This article was originally published by Radio Free Europe/Radio Liberty and is reprinted with permission.
For the second time in the last week, Moscow’s Vnukovo airport was temporarily closed on August 6 after Moscow Mayor Sergei Sobyanin reported that a drone strike on the Russian capital had been parried.
The closure came after Ukraine’s military reported a massive countrywide missile-and-drone attack overnight.
“For reasons beyond the airport’s control, temporary restrictions on arrivals and departures have been introduced,” the airport’s press service said, according to Russia’s state-controlled TASS news agency.
The airport was briefly closed on July 30 following a Ukrainian drone strike that damaged two prominent Moscow office buildings.
Ukraine’s air defense earlier reported a “massive missile attack” during the night of August 5-6, saying at least 70 missiles and suicide drones targeted sites around the country.
Kyiv said its air defenses had neutralized 12 of 14 Kalibr sea-launched cruise missiles before they could reach their targets. In addition, Russia fired at least three Kinzhal air-launched missiles from Tu-95 strategic bombers flying in the Caspian region.
All 27 Shahed drones were destroyed, Ukraine’s Air Force reported.
Air Force spokesman Yuriy Inhat told Ukrainian state television that the Khmelnytskiy region was a particular focus of Russian attention.
“The Starokostyantyniv airfield haunts the enemy now,” Inhat said.
The Khmelnytskiy region — in western Ukraine and far from the front lines — has been targeted by Russian missile attacks for the past few days.
Meanwhile, the governor of Russia’s Bryansk region, which borders Ukraine, reported on Telegram that two drones had been shot down without causing casualties or damage.
In the Russian-occupied region of Crimea, Kyiv said on August 6 that it hit two bridges connecting the Black Sea Peninsula to mainland Ukraine. Russia claimed Ukraine used long-range Storm Shadow missiles supplied by the United Kingdom to hit the bridges.
Ukraine last month hit the bridge connecting Crimea to the Russian mainland for the second time in two months. Russia has militarized the peninsula since it annexed the region in 2014.
Ukraine’s ability to hit the bridges could potentially distrupt Russia’s supply route to its forces in Ukraine’s south, where fighting is intensive.
Over the past month, Kyiv has been focusing on degrading Russia’s fighting capacity with the use of long-range weapons and artillary after the attempt to storm Russian positions at the outset of its June counteroffensive proved difficult due to extensive mining of the territory.

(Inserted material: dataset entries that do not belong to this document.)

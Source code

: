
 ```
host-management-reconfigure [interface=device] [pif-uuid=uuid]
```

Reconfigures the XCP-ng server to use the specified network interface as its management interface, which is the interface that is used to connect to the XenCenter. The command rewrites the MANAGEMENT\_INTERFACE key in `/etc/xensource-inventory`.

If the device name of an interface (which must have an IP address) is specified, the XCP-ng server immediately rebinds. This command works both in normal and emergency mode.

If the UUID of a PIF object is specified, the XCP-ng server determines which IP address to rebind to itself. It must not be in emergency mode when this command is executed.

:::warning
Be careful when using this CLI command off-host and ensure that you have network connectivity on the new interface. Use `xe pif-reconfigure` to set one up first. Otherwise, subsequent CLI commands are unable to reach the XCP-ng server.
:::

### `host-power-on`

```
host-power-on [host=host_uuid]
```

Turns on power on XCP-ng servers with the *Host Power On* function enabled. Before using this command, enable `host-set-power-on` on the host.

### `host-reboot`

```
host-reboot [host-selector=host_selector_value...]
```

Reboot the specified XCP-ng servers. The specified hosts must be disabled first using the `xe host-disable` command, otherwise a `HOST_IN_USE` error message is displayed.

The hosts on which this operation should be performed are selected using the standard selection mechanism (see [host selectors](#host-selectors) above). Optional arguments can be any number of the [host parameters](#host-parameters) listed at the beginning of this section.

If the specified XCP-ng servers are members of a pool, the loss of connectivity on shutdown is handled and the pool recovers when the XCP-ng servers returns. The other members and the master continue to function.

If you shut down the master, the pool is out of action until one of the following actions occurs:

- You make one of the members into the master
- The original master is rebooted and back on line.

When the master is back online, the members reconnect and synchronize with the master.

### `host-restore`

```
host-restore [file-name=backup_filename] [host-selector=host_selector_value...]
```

A member of Germany’s ruling party for the first time called on Berlin to hand over long-range missiles to Ukraine to help its counteroffensive succeed.
In its daily assessment on August 6, Britain’s Defense Ministry estimated that Russia may have lost about half of the airborne forces it has deployed in Ukraine since Moscow’s massive invasion in February 2022. The ministry estimated that about 15,000 paratroopers had been killed or wounded over the last 17 months.
On August 5, Ukrainian President Volodymyr Zelenskiy said that a “guided air bomb” had struck a blood-transfusion center in the Kharkiv region, causing an unknown number of deaths and injuries.
The same day, an oil tanker became the second Russian vessel to be damaged in the last 72 hours in what was described as a sea-based drone attack in the Kerch Strait, close to the bridge that links the Russia-occupied Ukrainian region of Crimea with Russia.
The Ukrainian state agency for navigation and hydrographic services warned on August 5 that six Russian Black Sea ports — Anapa, Novorossiisk, Gelendzhik, Tuapse, Sochi, and Taman — were inside the “war-risk area.”